Future Growth Driven by Sports Betting

United States – the fastest growing sports betting market

  • May 2018: Supreme Court strikes down law banning sports betting outside Nevada
  • June 2018 to November 2018: 7 states (Delaware, Mississippi, New Jersey, New Mexico, Pennsylvania, Rhode Island, West Virginia) legalized full scale sports betting
  • Seven additional states have passed a bill, but full legalization is pending

United Kingdom / Europe: The longest-standing sports betting market

  • Online betting has been largely regulated in the UK and Europe for the past two decades
  • The UK is the largest regulated online market in the world, generating ~£5.6 billion ($7.0 billion) in gross revenue each year

Asian-Pacific Region (APAC): the largest sports betting market by market share

  • Residents falling in the APAC region are responsible for 47% of the world’s sports wagers
  • Even so, APAC is projected to witness major growth in the upcoming years because of the improving economic conditions throughout the region (increasing disposable income for population base of more than 4 billion people)

Hottest Sports Betting Market is eSports

eSports is the fastest growing sector in the expanding sports betting market, a indication of the rise in popularity of virtual competition

The Flaws in Online Gambling

  1. Users cannot be certain whether the gambling website is working against them by tweaking the odds in favor of the house
  2. Platforms themselves have to bear the risk that their clients might cheat
  • Because countries restrict online gambling, the operator has the ability to block a user from withdrawing of funds after winning a jackpot
  • Unlike banks, players’ deposits are not insured if an operator is shut down, becomes insolvent, is seized, or goes offline
  1. Bad actors can register multiple accounts by using remote server connections to give the appearance of operating in a different jurisdiction, making it easier for them to move money undetected
  2. If a hacker steals money from the website, both operators and users suffer

As the online gambling market continue to advance and proliferate, it is imperative these flaws be addressed in conjunction

The Solution: Blockchain-Based Online Gambling

  1. The implementation of blockchain technology will make the operations of gambling websites more transparent, allowing each party to verify that the gambling process is fair.
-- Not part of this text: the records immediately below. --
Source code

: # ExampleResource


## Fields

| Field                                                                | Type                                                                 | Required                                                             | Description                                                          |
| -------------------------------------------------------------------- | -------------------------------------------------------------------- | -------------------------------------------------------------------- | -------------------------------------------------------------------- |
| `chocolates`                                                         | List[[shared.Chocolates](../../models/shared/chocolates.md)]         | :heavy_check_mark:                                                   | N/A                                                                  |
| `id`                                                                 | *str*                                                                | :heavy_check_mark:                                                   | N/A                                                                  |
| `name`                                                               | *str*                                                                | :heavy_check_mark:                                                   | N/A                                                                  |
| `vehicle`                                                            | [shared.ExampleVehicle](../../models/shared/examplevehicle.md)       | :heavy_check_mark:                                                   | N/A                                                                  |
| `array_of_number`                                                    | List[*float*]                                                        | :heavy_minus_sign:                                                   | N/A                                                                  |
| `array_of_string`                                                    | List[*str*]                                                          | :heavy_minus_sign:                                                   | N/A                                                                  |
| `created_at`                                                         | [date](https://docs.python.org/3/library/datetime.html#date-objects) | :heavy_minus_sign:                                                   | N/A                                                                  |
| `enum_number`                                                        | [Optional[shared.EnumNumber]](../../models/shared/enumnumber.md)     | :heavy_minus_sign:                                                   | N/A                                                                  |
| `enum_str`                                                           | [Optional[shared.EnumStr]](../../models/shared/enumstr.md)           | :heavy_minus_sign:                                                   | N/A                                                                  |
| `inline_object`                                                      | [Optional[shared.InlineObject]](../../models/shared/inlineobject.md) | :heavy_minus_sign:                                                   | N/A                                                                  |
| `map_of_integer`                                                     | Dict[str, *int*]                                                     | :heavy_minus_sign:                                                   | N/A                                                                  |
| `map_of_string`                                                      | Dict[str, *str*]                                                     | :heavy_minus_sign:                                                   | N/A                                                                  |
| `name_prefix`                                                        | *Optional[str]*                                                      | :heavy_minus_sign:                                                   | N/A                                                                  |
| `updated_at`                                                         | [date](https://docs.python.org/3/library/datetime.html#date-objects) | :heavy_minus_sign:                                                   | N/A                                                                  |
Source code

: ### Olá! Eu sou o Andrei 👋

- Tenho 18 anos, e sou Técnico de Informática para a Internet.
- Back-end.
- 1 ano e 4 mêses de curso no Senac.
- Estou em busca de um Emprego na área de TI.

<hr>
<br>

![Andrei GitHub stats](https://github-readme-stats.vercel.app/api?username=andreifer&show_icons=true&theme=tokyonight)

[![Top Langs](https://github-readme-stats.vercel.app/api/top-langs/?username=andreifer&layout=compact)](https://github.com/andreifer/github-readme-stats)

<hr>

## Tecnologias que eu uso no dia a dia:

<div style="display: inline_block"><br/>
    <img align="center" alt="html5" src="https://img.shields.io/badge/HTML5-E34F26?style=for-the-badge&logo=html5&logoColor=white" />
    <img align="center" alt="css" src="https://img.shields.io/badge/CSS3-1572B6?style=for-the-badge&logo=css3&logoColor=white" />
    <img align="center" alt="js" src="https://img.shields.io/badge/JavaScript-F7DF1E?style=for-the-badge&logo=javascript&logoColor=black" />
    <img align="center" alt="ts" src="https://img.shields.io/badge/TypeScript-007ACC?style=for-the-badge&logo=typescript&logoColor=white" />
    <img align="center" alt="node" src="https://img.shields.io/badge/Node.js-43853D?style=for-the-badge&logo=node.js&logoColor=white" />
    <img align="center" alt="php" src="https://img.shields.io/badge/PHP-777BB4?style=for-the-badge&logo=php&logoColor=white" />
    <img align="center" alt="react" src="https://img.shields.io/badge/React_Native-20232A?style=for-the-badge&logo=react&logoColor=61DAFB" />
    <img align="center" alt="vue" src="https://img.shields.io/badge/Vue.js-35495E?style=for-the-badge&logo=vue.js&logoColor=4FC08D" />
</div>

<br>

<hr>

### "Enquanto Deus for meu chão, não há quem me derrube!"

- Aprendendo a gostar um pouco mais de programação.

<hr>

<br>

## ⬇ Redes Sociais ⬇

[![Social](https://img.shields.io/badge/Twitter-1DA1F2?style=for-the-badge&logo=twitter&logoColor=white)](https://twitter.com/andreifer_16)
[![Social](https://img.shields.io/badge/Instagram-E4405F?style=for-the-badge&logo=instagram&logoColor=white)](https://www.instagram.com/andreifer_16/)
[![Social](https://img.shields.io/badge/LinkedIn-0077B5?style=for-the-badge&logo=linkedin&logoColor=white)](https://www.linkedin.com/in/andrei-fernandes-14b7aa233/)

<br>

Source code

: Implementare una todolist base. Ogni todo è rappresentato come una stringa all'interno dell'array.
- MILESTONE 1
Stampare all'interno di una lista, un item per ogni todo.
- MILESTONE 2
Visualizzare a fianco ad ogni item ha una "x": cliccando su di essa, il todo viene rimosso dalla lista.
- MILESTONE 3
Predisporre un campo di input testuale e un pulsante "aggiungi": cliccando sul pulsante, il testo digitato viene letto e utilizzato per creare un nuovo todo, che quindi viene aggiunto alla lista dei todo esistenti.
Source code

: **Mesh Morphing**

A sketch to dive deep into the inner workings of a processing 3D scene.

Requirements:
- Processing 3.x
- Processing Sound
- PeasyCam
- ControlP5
We believe it will also solve the issue of security
  2. Transaction costs can be reduced dramatically, and money withdrawals will be much faster. While payout withdrawals presently take between three to five days, cryptocurrency transactions are almost instantaneous
  3. The use of cryptocurrency will attract new clients to the market – those who cannot use centralized gambling sites due to a lack of access to banks or residency in a country where financial institutions do not allow gambling transactions

Degree of Cryptocurrency’s Impact on Online Gambling

There are degrees to how cryptocurrency can impact online gambling / sports betting

  • Using cryptocurrency to gamble on non-digital assets
    Example: using Bitcoin to wager on real world professional sports
  • Using cryptocurrency to gamble on digital assets
    Example: using Bitcoin to wager on eSports or online poker
  • Future: using cryptocurrency to gamble on NFTs
    Example: using Bitcoin to bet on a digital horse participating in the Virtual Kentucky Derby
Most offshore sportsbooks already accept Bitcoin for both deposits and withdrawals. Many of the major offshore sportsbooks were early adopters (starting in 2014)

Ethereum versus EOS and Tron

  • Driven by a) throughput advantages and as compared to Ethereum and b) zero transaction fees to users, Tron and EOS have become the preferred mainchains for blockchain gambling dApps
  • Cost and scalability will ultimately determine which networks see the majority of interactive games built on them

Case Study: Virtupoker

Virtupoker has built an end-to-end protocol using digital wallets and Ethereum smart contracts to bring transparency to online poker

  • By registering, players are issued a wallet and can send either ETH or VPP (native ERC20 cryptocurrency) to their wallet address
  • A poker table on Virtupoker uses an Ethereum smart contract which includes the custom parameters of the game (# of players, game type, buy-in amount, etc). Players join a table by sending the buy-in amount to the table address and waiting for the transaction to confirm
  • When a player leaves a table or when a tournament is over, the table contract auto-executes and pays out each player balance owed directly back to their wallet

Distribution of the presentation is strictly prohibited. Nothing in this presentation should be construed as an investment offer. This presentation is intended for information purposes only. Crypto Webinar Trading is the brand name for Crypto Webinar Trading Group. Subsidiaries include Crypto Webinar Trading LLC a registered investment adviser CRD # 292343. More information can be found at www.adviserinfo.sec.gov.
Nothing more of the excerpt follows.